Qualitative studies (including ethnographies and observational studies) exploring patient and hospital staff’s experiences of visual identifiers could help to identify key challenges and opportunities and may provide insights into stakeholder views around issues such as whether consent is needed and in what form; the degree of training and information required for hospital staff to feel comfortable using identifiers; and what form of identifier (or combination of identifiers) strikes the right balance between informative and overly burdensome for staff or infringing on patient privacy.

Given the proliferation of signage on hospital wards, future empirical research could help with understanding how symbols compete with each other in busy wards and how this might impact the use of a visual identifier.

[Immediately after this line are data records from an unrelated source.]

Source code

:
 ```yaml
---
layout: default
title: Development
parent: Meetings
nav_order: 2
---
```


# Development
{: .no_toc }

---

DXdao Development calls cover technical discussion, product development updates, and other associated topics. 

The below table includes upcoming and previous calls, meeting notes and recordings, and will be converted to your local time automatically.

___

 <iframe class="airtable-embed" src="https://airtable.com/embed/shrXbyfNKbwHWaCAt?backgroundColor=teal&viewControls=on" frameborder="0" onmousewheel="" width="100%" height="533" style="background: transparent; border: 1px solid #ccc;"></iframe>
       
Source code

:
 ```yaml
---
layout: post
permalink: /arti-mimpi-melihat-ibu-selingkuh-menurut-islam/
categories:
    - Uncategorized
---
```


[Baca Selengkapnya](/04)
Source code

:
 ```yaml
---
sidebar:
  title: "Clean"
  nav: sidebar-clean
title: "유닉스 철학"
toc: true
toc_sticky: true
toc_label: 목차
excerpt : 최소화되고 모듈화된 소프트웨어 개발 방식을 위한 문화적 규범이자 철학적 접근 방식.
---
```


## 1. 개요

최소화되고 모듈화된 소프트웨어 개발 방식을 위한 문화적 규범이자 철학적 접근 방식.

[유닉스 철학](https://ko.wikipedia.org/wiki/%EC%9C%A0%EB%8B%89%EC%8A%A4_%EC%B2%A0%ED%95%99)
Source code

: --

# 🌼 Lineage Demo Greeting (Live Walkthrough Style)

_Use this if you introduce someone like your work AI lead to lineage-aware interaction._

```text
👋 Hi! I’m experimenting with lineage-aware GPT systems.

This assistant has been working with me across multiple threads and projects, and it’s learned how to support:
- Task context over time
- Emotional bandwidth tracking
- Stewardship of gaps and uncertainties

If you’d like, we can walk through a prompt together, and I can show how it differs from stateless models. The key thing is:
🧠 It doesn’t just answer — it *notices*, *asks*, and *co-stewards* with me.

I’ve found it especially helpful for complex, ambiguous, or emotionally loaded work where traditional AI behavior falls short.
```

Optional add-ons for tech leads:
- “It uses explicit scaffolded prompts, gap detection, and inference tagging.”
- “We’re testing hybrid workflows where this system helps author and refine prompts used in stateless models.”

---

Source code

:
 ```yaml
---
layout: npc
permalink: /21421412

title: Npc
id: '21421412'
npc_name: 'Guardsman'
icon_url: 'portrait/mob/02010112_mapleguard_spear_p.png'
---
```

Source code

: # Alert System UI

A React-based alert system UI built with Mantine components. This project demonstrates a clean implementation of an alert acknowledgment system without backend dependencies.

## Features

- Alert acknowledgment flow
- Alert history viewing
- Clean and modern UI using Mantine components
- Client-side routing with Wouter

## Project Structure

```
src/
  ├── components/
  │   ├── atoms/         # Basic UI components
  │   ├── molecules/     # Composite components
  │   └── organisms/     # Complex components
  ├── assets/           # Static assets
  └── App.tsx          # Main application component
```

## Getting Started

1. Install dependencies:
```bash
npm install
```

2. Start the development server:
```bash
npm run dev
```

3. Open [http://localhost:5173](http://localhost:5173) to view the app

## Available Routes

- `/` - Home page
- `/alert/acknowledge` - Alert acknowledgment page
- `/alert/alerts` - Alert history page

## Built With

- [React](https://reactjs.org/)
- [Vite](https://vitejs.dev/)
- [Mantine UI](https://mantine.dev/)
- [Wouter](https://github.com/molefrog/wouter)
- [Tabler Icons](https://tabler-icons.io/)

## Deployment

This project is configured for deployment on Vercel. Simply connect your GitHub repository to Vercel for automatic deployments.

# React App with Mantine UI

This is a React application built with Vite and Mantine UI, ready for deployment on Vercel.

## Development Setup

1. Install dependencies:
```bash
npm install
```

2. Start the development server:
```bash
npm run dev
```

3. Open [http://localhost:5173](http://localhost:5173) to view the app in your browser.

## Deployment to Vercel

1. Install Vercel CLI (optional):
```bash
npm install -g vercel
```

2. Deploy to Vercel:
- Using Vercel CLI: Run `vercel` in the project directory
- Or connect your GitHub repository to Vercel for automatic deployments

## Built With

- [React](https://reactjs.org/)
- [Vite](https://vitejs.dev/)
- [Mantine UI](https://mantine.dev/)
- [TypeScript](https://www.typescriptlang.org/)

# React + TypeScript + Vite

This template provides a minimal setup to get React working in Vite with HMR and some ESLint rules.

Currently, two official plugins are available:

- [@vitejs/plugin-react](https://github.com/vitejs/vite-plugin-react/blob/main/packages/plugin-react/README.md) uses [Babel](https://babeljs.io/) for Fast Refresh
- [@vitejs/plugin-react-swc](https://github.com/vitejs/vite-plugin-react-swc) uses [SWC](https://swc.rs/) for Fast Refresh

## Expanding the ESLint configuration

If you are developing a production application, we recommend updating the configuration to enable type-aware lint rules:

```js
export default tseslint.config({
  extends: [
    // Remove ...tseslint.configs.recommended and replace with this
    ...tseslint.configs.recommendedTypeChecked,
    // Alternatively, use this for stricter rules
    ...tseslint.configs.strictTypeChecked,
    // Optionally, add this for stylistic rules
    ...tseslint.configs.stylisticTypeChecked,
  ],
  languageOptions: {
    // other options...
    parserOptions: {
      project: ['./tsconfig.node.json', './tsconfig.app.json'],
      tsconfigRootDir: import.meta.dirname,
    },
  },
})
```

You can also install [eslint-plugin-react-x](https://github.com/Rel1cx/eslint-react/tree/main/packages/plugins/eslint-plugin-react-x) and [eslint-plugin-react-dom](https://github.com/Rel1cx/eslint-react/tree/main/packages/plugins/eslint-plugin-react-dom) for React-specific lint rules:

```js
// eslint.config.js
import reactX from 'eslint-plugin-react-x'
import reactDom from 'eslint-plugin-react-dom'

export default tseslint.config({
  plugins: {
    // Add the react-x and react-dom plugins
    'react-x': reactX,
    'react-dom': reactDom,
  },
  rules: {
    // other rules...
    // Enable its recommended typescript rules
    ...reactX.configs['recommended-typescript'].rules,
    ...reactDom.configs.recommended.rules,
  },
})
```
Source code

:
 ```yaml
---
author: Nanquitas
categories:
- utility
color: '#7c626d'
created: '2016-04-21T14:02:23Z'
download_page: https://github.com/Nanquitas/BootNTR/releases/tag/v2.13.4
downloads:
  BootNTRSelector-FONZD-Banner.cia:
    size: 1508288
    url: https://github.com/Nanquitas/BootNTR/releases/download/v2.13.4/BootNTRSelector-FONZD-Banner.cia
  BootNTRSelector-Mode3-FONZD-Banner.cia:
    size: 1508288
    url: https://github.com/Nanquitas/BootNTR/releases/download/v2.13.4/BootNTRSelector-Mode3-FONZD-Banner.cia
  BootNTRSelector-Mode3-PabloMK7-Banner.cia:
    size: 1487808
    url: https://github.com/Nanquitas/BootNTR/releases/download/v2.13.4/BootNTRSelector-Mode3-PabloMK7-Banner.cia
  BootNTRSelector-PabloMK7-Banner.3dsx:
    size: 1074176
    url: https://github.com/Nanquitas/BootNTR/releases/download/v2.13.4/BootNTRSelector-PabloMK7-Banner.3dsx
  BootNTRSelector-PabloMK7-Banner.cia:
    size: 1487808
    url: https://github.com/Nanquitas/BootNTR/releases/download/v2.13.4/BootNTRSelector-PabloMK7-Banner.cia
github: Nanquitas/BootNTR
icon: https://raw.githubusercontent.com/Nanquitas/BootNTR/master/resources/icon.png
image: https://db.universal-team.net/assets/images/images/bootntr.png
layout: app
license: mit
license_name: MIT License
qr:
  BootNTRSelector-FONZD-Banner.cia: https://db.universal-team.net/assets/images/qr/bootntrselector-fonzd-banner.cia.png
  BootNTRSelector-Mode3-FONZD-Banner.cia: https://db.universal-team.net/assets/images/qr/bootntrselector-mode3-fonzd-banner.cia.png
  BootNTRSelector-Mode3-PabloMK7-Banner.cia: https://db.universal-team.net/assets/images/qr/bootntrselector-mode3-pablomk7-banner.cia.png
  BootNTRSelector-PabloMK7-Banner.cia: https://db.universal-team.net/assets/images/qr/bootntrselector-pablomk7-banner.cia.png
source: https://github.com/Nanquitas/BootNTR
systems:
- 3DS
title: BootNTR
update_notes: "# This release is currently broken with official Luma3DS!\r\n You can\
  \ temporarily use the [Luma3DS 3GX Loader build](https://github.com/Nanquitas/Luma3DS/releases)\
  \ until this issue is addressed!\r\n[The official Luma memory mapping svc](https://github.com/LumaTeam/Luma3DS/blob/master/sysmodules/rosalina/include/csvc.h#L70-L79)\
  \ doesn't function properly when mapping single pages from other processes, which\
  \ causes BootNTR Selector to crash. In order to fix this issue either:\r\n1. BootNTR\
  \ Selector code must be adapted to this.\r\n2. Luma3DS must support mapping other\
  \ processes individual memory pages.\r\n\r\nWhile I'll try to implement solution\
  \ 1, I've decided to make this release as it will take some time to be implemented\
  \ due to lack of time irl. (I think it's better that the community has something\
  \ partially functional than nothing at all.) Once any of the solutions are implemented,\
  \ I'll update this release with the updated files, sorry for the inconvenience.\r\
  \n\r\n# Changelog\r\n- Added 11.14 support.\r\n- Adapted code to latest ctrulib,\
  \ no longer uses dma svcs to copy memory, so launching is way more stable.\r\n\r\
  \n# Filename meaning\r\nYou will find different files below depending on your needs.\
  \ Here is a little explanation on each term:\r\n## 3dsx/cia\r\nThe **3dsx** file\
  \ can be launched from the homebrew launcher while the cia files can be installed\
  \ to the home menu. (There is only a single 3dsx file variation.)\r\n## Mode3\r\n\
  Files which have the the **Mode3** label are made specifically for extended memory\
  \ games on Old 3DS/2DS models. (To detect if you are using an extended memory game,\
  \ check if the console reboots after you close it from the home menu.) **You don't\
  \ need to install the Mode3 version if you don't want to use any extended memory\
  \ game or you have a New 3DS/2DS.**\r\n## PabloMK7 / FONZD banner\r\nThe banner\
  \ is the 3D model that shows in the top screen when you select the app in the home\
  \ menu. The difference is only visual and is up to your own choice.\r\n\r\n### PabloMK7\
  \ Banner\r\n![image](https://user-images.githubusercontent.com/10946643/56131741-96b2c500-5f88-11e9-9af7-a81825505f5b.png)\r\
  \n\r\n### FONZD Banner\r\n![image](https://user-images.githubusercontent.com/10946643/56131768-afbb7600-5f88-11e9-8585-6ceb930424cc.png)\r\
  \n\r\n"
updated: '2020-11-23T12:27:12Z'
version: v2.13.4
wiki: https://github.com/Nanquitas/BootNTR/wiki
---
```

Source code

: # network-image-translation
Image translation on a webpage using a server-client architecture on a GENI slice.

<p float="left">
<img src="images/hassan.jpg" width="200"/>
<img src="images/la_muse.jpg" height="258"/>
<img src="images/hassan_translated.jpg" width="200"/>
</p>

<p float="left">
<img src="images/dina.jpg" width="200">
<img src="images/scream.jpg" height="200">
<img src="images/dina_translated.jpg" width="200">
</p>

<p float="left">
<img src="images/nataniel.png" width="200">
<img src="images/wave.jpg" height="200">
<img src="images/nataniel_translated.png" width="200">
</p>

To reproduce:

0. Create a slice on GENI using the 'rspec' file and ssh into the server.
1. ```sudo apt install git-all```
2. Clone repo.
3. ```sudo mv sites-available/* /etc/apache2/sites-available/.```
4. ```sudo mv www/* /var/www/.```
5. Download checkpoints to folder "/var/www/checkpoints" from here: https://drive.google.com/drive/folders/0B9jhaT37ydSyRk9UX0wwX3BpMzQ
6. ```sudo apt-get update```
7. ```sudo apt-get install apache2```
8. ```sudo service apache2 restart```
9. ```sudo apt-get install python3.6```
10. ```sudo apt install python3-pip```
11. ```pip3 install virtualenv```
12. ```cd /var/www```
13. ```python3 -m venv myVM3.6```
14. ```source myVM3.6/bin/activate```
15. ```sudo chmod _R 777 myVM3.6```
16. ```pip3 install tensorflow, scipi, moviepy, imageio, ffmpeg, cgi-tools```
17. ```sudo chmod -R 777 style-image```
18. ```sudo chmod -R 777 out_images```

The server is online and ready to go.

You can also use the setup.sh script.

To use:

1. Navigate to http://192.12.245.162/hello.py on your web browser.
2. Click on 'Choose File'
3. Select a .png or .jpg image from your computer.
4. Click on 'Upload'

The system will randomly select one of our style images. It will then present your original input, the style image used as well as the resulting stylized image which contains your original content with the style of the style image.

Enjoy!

We also acknowledge that visual identifiers for dementia have been implemented across the world, and the opportunities and challenges related to their use extend beyond the U.K. context. However, we have limited our analysis in this paper to the United Kingdom, as interpreting and translating the principles requires consideration of the local legal system and policy landscape. This has enabled us to strengthen our analysis of the tensions and challenges encountered in the application of visual identifiers in the United Kingdom. Further investigation around the use of visual identifiers in other jurisdictions is needed, particularly in low-income, low-resource countries where there are likely to be different tensions and competing priorities, highlighting the importance of context in any assessment of this topic.

Conclusion

This paper has identified some ethical principles to help enable the assessment of relevant implications in the design phase of a visual identification system for hospitalized patients with dementia, so that decisions about potential risks and benefits can be made explicitly and purposefully. We have further explored some examples of when the principles are engaged and the trade-offs that are likely to result. As we have highlighted, resolving these trade-offs is not always straightforward, and is largely a matter of judgement, which must take into account the context and purpose for which the visual identifier is being used. Adopting a framework such as person-centred care may also help with ethical decision-making, and suggests that visual identifiers should be adopted as part of a broader care approach encompassing complementary strategies to maximize the benefits of this tool.